**HOW TO COMPLETE THIS TASK**
Copy each line of the records below that has "median" in it.

BEGIN

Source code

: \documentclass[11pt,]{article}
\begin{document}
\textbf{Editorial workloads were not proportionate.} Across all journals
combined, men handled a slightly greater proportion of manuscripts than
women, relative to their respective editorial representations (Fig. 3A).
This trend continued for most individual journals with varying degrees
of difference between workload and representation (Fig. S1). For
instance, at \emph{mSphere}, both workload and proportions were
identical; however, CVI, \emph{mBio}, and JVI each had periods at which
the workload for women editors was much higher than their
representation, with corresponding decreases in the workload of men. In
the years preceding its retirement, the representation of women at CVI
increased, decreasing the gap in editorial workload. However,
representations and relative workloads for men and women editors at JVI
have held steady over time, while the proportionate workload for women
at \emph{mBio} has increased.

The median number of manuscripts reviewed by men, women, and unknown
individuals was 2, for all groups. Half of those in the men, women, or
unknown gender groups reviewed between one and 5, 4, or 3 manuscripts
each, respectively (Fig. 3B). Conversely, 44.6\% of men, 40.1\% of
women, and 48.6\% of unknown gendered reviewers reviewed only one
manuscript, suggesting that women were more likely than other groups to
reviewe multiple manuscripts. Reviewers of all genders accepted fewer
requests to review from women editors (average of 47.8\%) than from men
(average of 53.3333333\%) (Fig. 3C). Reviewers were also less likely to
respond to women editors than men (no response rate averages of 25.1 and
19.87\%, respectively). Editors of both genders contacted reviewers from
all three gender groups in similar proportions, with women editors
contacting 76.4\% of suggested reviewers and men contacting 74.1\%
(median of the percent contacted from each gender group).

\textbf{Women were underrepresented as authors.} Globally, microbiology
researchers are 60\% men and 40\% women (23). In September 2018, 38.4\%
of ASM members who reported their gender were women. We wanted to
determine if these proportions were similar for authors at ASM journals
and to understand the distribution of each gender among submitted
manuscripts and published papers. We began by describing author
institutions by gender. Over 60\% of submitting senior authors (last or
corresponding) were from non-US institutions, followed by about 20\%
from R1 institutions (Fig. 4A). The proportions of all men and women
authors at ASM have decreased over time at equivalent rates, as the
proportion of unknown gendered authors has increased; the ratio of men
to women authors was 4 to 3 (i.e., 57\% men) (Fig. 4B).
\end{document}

END

**ANSWER BELOW**
The median number of manuscripts reviewed by men, women, and unknown
(median of the percent contacted from each gender group).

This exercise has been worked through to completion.